> INSTRUCTIONS FOR THE TASK:
Transcribe the records in full; omit images.

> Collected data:
──────────

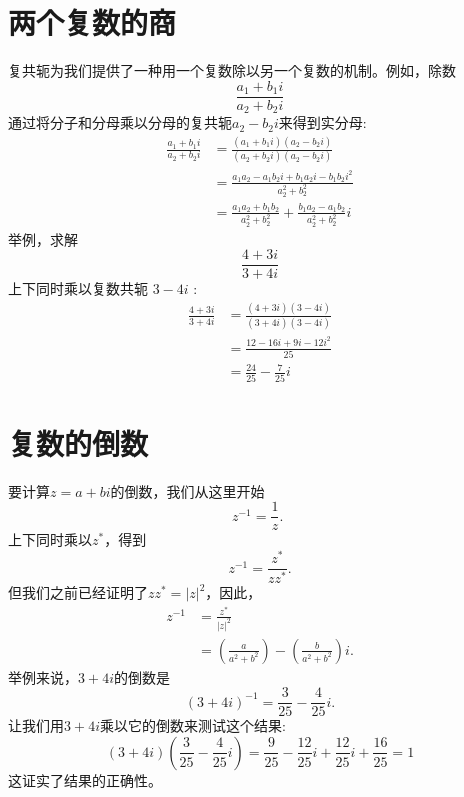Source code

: \section{两个复数的商}
复共轭为我们提供了一种用一个复数除以另一个复数的机制。例如，除数
$$
\frac{a_{1}+b_{1} i}{a_{2}+b_{2} i}
$$
通过将分子和分母乘以分母的复共轭$a_{2}-b_{2} i$来得到实分母:
$$
\begin{aligned}
\frac{a_{1}+b_{1} i}{a_{2}+b_{2} i} & =\frac{\left(a_{1}+b_{1} i\right)\left(a_{2}-b_{2} i\right)}{\left(a_{2}+b_{2} i\right)\left(a_{2}-b_{2} i\right)} \\
& =\frac{a_{1} a_{2}-a_{1} b_{2} i+b_{1} a_{2} i-b_{1} b_{2} i^{2}}{a_{2}^{2}+b_{2}^{2}} \\
& =\frac{a_{1} a_{2}+b_{1} b_{2}}{a_{2}^{2}+b_{2}^{2}}+\frac{b_{1} a_{2}-a_{1} b_{2}}{a_{2}^{2}+b_{2}^{2}} i
\end{aligned}
$$
举例，求解
$$
\frac{4+3 i}{3+4 i}
$$
上下同时乘以复数共轭 $3-4 i$ :
$$
\begin{aligned}
\frac{4+3 i}{3+4 i} & =\frac{(4+3 i)(3-4 i)}{(3+4 i)(3-4 i)} \\
& =\frac{12-16 i+9 i-12 i^{2}}{25} \\
& =\frac{24}{25}-\frac{7}{25} i
\end{aligned}
$$

\section{复数的倒数}
要计算$z=a+ bi $的倒数，我们从这里开始
$$
z^{-1}=\frac{1}{z} \text {. }
$$
上下同时乘以$z^{*}$，得到
$$
z^{-1}=\frac{z^{*}}{z z^{*}} .
$$
但我们之前已经证明了$z z^{*}=|z|^{2}$，因此，
$$
\begin{aligned}
z^{-1} & =\frac{z^{*}}{|z|^{2}} \\
& =\left(\frac{a}{a^{2}+b^{2}}\right)-\left(\frac{b}{a^{2}+b^{2}}\right) i .
\end{aligned}
$$
举例来说，$3+ 4i $的倒数是
$$
(3+4 i)^{-1}=\frac{3}{25}-\frac{4}{25} i .
$$
让我们用$3+4 i$乘以它的倒数来测试这个结果:
$$
(3+4 i)\left(\frac{3}{25}-\frac{4}{25} i\right)=\frac{9}{25}-\frac{12}{25} i+\frac{12}{25} i+\frac{16}{25}=1
$$
这证实了结果的正确性。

──────────

> ANSWER TO THIS EXERCISE:
Source code

: \section{两个复数的商}
复共轭为我们提供了一种用一个复数除以另一个复数的机制。例如，除数
$$
\frac{a_{1}+b_{1} i}{a_{2}+b_{2} i}
$$
通过将分子和分母乘以分母的复共轭$a_{2}-b_{2} i$来得到实分母:
$$
\begin{aligned}
\frac{a_{1}+b_{1} i}{a_{2}+b_{2} i} & =\frac{\left(a_{1}+b_{1} i\right)\left(a_{2}-b_{2} i\right)}{\left(a_{2}+b_{2} i\right)\left(a_{2}-b_{2} i\right)} \\
& =\frac{a_{1} a_{2}-a_{1} b_{2} i+b_{1} a_{2} i-b_{1} b_{2} i^{2}}{a_{2}^{2}+b_{2}^{2}} \\
& =\frac{a_{1} a_{2}+b_{1} b_{2}}{a_{2}^{2}+b_{2}^{2}}+\frac{b_{1} a_{2}-a_{1} b_{2}}{a_{2}^{2}+b_{2}^{2}} i
\end{aligned}
$$
举例，求解
$$
\frac{4+3 i}{3+4 i}
$$
上下同时乘以复数共轭 $3-4 i$ :
$$
\begin{aligned}
\frac{4+3 i}{3+4 i} & =\frac{(4+3 i)(3-4 i)}{(3+4 i)(3-4 i)} \\
& =\frac{12-16 i+9 i-12 i^{2}}{25} \\
& =\frac{24}{25}-\frac{7}{25} i
\end{aligned}
$$

\section{复数的倒数}
要计算$z=a+ bi $的倒数，我们从这里开始
$$
z^{-1}=\frac{1}{z} \text {. }
$$
上下同时乘以$z^{*}$，得到
$$
z^{-1}=\frac{z^{*}}{z z^{*}} .
$$
但我们之前已经证明了$z z^{*}=|z|^{2}$，因此，
$$
\begin{aligned}
z^{-1} & =\frac{z^{*}}{|z|^{2}} \\
& =\left(\frac{a}{a^{2}+b^{2}}\right)-\left(\frac{b}{a^{2}+b^{2}}\right) i .
\end{aligned}
$$
举例来说，$3+ 4i $的倒数是
$$
(3+4 i)^{-1}=\frac{3}{25}-\frac{4}{25} i .
$$
让我们用$3+4 i$乘以它的倒数来测试这个结果:
$$
(3+4 i)\left(\frac{3}{25}-\frac{4}{25} i\right)=\frac{9}{25}-\frac{12}{25} i+\frac{12}{25} i+\frac{16}{25}=1
$$
这证实了结果的正确性。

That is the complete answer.